Task directions >> Print out the records that follow, exactly and completely.

Data entries:

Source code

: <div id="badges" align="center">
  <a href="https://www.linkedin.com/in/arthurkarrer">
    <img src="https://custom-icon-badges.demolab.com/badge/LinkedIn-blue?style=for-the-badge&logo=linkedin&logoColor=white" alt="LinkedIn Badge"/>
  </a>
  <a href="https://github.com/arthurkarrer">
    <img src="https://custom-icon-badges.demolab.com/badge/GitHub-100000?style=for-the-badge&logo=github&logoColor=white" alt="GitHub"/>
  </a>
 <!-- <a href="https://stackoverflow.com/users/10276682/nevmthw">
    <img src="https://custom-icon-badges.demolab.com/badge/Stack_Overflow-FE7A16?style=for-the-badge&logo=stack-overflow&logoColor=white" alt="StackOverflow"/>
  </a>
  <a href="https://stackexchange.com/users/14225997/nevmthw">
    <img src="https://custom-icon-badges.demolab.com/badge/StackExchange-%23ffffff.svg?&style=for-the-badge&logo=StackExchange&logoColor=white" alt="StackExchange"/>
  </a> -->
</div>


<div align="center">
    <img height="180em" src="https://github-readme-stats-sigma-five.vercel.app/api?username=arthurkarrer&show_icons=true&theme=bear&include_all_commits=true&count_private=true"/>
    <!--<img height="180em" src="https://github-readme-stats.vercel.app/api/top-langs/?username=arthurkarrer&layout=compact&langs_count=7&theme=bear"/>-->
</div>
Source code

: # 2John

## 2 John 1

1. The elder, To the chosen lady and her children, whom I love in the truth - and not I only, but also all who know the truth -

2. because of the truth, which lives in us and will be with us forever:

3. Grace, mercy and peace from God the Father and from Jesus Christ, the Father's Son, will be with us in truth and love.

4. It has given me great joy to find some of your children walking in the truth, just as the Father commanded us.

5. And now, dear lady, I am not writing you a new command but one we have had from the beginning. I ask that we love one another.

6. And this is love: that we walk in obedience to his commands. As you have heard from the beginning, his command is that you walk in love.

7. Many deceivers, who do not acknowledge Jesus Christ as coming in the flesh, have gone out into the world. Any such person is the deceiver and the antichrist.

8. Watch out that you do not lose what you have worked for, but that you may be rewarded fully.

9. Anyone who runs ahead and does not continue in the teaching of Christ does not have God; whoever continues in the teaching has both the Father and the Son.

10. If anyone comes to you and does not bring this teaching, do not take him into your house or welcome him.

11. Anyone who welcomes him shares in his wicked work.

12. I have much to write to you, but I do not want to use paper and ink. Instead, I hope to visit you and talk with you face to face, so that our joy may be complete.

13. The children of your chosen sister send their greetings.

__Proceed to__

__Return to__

Result >>
Source code

: <div id="badges" align="center">
  <a href="https://www.linkedin.com/in/arthurkarrer">
    <img src="https://custom-icon-badges.demolab.com/badge/LinkedIn-blue?style=for-the-badge&logo=linkedin&logoColor=white" alt="LinkedIn Badge"/>
  </a>
  <a href="https://github.com/arthurkarrer">
    <img src="https://custom-icon-badges.demolab.com/badge/GitHub-100000?style=for-the-badge&logo=github&logoColor=white" alt="GitHub"/>
  </a>
 <!-- <a href="https://stackoverflow.com/users/10276682/nevmthw">
    <img src="https://custom-icon-badges.demolab.com/badge/Stack_Overflow-FE7A16?style=for-the-badge&logo=stack-overflow&logoColor=white" alt="StackOverflow"/>
  </a>
  <a href="https://stackexchange.com/users/14225997/nevmthw">
    <img src="https://custom-icon-badges.demolab.com/badge/StackExchange-%23ffffff.svg?&style=for-the-badge&logo=StackExchange&logoColor=white" alt="StackExchange"/>
  </a> -->
</div>


<div align="center">
    <img height="180em" src="https://github-readme-stats-sigma-five.vercel.app/api?username=arthurkarrer&show_icons=true&theme=bear&include_all_commits=true&count_private=true"/>
    <!--<img height="180em" src="https://github-readme-stats.vercel.app/api/top-langs/?username=arthurkarrer&layout=compact&langs_count=7&theme=bear"/>-->
</div>
Source code

: # 2John

## 2 John 1

1. The elder, To the chosen lady and her children, whom I love in the truth - and not I only, but also all who know the truth -

2. because of the truth, which lives in us and will be with us forever:

3. Grace, mercy and peace from God the Father and from Jesus Christ, the Father's Son, will be with us in truth and love.

4. It has given me great joy to find some of your children walking in the truth, just as the Father commanded us.

5. And now, dear lady, I am not writing you a new command but one we have had from the beginning. I ask that we love one another.

6. And this is love: that we walk in obedience to his commands. As you have heard from the beginning, his command is that you walk in love.

7. Many deceivers, who do not acknowledge Jesus Christ as coming in the flesh, have gone out into the world. Any such person is the deceiver and the antichrist.

8. Watch out that you do not lose what you have worked for, but that you may be rewarded fully.

9. Anyone who runs ahead and does not continue in the teaching of Christ does not have God; whoever continues in the teaching has both the Father and the Son.

10. If anyone comes to you and does not bring this teaching, do not take him into your house or welcome him.

11. Anyone who welcomes him shares in his wicked work.

12. I have much to write to you, but I do not want to use paper and ink. Instead, I hope to visit you and talk with you face to face, so that our joy may be complete.

13. The children of your chosen sister send their greetings.

__Proceed to__

__Return to__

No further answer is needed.